How to archive web pages?

starlight@lemmy.ca · 2 days ago

How to archive web pages?

golden_zealot@lemmy.ml · edit-2 1 day ago

If you have a machine and/or the storage for it, you could deploy a docker container of linkwarden and do it yourself for a lot of things.

It says it’s for “bookmarking” but in addition to storing the outbound link, it takes backups of pages as text, html, and PDF and can do so recursively with the pages links. Nice interface, makes stuff searchable and taggable etc.

starlight@lemmy.ca · 5 hours ago

That’s really cool. I didn’t know Linkwarden could do that. I’ll further take a look at this, thank you!

davel [he/him]@lemmy.ml · edit-2 2 days ago

I used to use archive.today to archive news stories.

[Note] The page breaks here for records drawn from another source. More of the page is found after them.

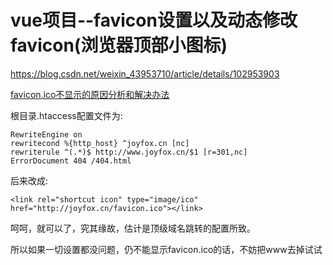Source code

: # vue项目--favicon设置以及动态修改favicon(浏览器顶部小图标)

https://blog.csdn.net/weixin_43953710/article/details/102953903



[favicon.ico不显示的原因分析和解决办法](http://www.360doc.com/content/16/0416/10/6828497_551049460.shtml)

根目录.htaccess配置文件为:

 

```
RewriteEngine on
rewritecond %{http_host} ^joyfox.cn [nc]
rewriterule ^(.*)$ http://www.joyfox.cn/$1 [r=301,nc]
ErrorDocument 404 /404.html
```

  后来改成:

```
<link rel="shortcut icon" type="image/ico" href="http://joyfox.cn/favicon.ico"></link>
```

 

  

  呵呵，就可以了，究其缘故，估计是顶级域名跳转的配置所致。




  所以如果一切设置都没问题，仍不能显示favicon.ico的话，不妨把www去掉试试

Why are specifically are you using archive.today? To post links that bypass paywalls, or for something else? Because if it’s for something else then there may be other solutions, like using archive.org or saving the page locally.

starlight@lemmy.ca · 5 hours ago

I mainly use it to read articles that have paywalls.

davel [he/him]@lemmy.ml · 5 hours ago

AFAIK, archive.today is the best around for that, outside of installing the Bypass Paywalls Clean browser extension for Firefox or Chrome.

starlight@lemmy.ca · 5 hours ago

I’ll take a look at the browser extensions. Thank you!

meejle@lemmy.world · 2 days ago

Archive.ph is good, especially because I’ve never met a paywall it couldn’t bypass. 😏

davel [he/him]@lemmy.ml · 2 days ago

archive.ph is just another alternate hostname for archive.today.

meejle@lemmy.world · 1 day ago

Oh. In which case it still works fine for me, what can I say. 😅

RedStrawberry@lemmy.blahaj.zone · edit-2 1 day ago

As others have said, SingleFile extenstion works well. I’ve also found zotero with the web extension quite good. Its useful for added organisation/catagoriesation especially since I’m already using it for academic work.

There is also zimit for use with kiwix, both a comandline version(see github) and website if you want something simpler.

Although I’ve found the website has long queues quite often and it may not get a clean backup if the website uses cloudflare or the like. But its useful if I need an offline copy of a website with many pages.

I recommend having a look at the archive team wiki page on software, here, see if anything fits your needs.

starlight@lemmy.ca · 5 hours ago

They all look like they can work. Zimit especially looks interesting. I’ll take a look at all of them. Thank you!

hexagonwin@lemmy.sdf.org · 2 days ago

singlefile or webrecorder in chromium based browsers maybe?

self hosting is actually pretty easy actually :) we’re here to help too.

for large scale crawling i usually use archiveteam’s grab-site.

Silki@sh.itjust.works · 2 days ago

You can save as HTML but animation and videos won’t work. Try singlefile extension

call_me_xale@lemmy.zip · 2 days ago

Just learned about Readeck the other day. Self-hosted for now, but it sounds like they’re planning to launch a centrally-hosted instance at some point, maybe keep an eye on that.

starlight@lemmy.ca · 5 hours ago

I’ll definetely keep an eye on Readeck. Thank you!

Enternasyonal@lemmygrad.ml · 2 days ago

Tbh internet archive and wayback machine is the best option I can think of. It’s easy to use and I only had problems with it when I was looking for old archives from late 90s and early 2000s, it sometimes didn’t load. That’s the only problem I had w wayback m.

blueworld@piefed.world · 2 days ago

What’s your use case?

starlight@lemmy.ca · 5 hours ago

Mainly to bypass paywalls.